*Task item*. Retype exactly the span of lines below from the one with "Funcionalidades" through the one with "some great programmers". Do not include pictures.

** Opening Input data block **

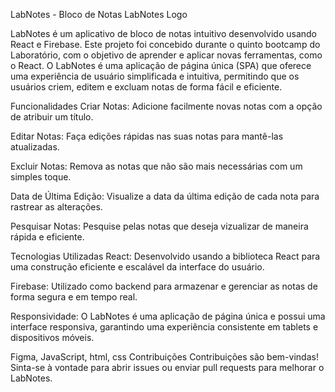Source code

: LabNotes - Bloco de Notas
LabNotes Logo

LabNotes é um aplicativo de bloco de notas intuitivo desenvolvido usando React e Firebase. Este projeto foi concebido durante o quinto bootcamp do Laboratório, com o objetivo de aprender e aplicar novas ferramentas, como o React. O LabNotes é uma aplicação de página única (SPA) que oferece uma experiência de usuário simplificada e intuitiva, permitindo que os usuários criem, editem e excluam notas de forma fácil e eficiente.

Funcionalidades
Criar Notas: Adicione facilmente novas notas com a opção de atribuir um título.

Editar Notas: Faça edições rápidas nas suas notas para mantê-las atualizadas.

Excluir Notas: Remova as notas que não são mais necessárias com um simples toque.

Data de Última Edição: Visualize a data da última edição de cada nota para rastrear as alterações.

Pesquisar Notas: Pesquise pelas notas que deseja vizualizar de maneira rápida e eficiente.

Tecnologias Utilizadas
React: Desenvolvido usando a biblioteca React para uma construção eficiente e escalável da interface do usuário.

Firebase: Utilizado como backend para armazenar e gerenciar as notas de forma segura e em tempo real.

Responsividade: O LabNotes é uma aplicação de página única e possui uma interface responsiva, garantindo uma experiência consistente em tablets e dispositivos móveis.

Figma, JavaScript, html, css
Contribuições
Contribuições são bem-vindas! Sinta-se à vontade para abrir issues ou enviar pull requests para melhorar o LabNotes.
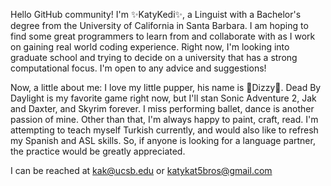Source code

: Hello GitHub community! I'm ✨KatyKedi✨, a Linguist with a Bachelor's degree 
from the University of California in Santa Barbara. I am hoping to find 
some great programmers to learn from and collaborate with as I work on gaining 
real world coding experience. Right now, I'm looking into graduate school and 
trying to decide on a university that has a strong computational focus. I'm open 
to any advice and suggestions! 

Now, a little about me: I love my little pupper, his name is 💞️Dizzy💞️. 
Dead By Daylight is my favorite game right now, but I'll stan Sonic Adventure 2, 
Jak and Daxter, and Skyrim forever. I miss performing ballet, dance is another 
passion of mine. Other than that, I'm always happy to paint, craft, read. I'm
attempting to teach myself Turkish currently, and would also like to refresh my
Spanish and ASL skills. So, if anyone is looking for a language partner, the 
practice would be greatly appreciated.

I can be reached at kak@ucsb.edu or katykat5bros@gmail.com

** Closing Input data block **
** Opening Input data block **

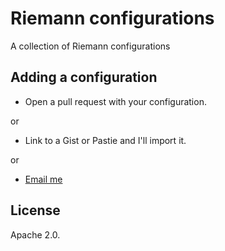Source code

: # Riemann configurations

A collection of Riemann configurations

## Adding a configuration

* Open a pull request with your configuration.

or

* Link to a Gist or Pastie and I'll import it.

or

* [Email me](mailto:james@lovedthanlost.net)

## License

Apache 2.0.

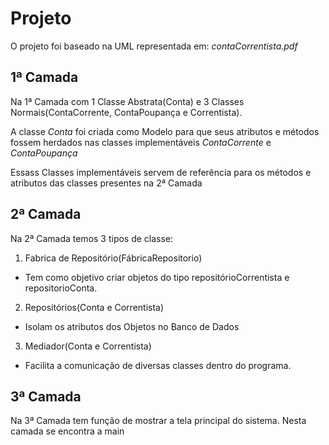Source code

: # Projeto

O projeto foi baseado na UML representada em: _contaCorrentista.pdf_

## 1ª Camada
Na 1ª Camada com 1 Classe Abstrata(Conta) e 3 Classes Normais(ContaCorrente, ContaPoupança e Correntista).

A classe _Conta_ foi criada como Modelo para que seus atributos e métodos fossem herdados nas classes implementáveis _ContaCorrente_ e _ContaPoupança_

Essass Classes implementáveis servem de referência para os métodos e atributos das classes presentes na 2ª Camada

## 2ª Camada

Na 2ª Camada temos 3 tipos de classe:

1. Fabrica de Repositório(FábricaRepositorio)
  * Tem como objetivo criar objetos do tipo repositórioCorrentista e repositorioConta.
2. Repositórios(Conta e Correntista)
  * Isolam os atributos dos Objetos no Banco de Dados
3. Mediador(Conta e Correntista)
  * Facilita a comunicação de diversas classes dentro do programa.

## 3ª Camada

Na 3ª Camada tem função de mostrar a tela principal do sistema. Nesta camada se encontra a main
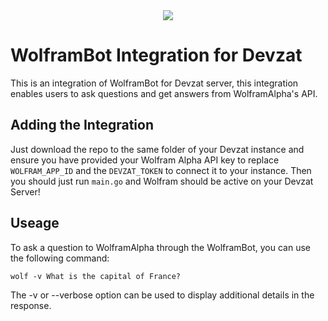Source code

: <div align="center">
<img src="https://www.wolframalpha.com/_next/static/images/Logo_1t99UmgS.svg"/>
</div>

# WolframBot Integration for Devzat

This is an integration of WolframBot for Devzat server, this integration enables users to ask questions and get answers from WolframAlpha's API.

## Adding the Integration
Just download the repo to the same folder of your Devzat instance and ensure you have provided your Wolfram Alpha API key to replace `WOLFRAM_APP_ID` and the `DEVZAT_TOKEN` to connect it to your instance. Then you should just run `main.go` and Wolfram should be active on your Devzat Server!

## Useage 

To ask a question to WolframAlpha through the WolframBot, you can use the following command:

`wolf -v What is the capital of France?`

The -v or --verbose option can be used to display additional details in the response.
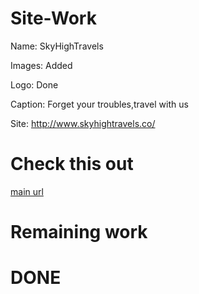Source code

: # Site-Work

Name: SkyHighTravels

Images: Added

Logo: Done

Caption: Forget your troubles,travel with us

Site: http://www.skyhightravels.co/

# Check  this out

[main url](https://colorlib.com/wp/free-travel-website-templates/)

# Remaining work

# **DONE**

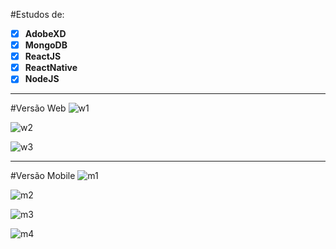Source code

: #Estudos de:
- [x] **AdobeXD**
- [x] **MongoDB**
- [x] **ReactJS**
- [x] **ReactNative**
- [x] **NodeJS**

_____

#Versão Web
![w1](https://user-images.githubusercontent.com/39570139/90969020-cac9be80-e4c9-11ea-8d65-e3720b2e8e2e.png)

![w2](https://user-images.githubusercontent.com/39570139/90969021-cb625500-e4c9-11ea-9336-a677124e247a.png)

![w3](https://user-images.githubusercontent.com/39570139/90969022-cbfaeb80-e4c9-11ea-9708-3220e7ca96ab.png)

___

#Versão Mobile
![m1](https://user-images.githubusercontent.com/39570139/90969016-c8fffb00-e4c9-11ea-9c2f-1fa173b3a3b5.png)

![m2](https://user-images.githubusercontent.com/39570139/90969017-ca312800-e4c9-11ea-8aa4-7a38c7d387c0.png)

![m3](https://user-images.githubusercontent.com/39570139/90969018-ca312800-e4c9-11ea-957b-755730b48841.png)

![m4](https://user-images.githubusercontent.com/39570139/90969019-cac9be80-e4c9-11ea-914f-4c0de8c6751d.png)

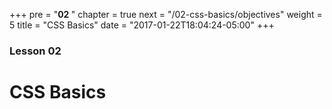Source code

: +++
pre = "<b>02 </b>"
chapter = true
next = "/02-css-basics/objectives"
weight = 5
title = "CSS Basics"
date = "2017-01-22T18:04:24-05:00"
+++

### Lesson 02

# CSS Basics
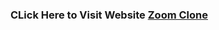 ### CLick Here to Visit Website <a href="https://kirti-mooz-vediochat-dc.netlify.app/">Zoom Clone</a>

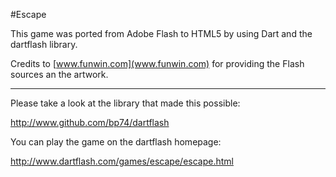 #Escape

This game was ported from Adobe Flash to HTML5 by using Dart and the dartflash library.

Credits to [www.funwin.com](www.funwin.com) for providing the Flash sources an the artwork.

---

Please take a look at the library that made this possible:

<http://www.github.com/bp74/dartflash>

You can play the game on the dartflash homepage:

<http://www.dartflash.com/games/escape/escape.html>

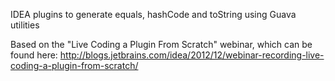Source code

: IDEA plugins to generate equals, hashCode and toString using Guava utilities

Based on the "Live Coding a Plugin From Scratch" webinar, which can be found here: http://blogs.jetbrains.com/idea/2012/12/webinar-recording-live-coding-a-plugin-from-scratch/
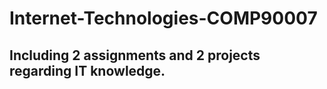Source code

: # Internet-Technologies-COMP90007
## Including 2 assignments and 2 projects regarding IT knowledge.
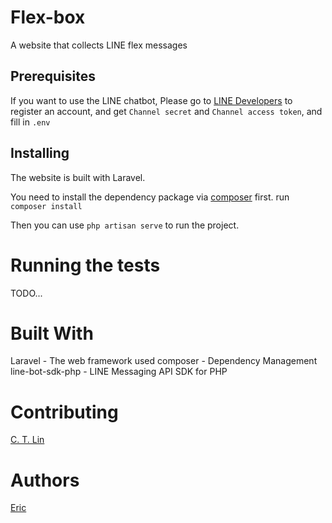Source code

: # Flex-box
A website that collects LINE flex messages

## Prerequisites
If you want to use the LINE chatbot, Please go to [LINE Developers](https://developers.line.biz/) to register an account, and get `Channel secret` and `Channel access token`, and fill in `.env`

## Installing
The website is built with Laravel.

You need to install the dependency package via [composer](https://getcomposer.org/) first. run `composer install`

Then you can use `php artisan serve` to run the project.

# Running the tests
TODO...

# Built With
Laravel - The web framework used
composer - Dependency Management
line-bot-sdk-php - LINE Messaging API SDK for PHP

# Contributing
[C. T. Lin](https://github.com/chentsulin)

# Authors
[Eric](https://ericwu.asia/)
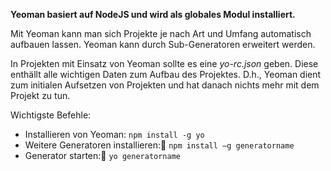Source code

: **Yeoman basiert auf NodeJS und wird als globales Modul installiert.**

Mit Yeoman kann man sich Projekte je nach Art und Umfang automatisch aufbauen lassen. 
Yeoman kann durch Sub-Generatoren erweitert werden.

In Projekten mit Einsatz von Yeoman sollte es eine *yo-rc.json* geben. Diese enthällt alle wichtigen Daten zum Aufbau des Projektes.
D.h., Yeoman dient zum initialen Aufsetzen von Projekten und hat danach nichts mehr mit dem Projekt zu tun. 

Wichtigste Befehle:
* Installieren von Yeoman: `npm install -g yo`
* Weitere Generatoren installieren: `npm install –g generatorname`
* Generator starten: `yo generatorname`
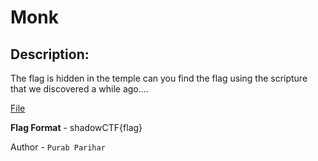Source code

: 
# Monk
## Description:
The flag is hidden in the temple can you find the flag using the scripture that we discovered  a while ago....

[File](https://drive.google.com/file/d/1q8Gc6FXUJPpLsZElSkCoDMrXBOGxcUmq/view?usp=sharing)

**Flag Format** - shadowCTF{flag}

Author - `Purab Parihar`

** Closing Input data block **

*Output for this task*.
Funcionalidades
Criar Notas: Adicione facilmente novas notas com a opção de atribuir um título.

Editar Notas: Faça edições rápidas nas suas notas para mantê-las atualizadas.

Excluir Notas: Remova as notas que não são mais necessárias com um simples toque.

Data de Última Edição: Visualize a data da última edição de cada nota para rastrear as alterações.

Pesquisar Notas: Pesquise pelas notas que deseja vizualizar de maneira rápida e eficiente.

Tecnologias Utilizadas
React: Desenvolvido usando a biblioteca React para uma construção eficiente e escalável da interface do usuário.

Firebase: Utilizado como backend para armazenar e gerenciar as notas de forma segura e em tempo real.

Responsividade: O LabNotes é uma aplicação de página única e possui uma interface responsiva, garantindo uma experiência consistente em tablets e dispositivos móveis.

Figma, JavaScript, html, css
Contribuições
Contribuições são bem-vindas! Sinta-se à vontade para abrir issues ou enviar pull requests para melhorar o LabNotes.
Source code

: Hello GitHub community! I'm ✨KatyKedi✨, a Linguist with a Bachelor's degree 
from the University of California in Santa Barbara. I am hoping to find 
some great programmers to learn from and collaborate with as I work on gaining 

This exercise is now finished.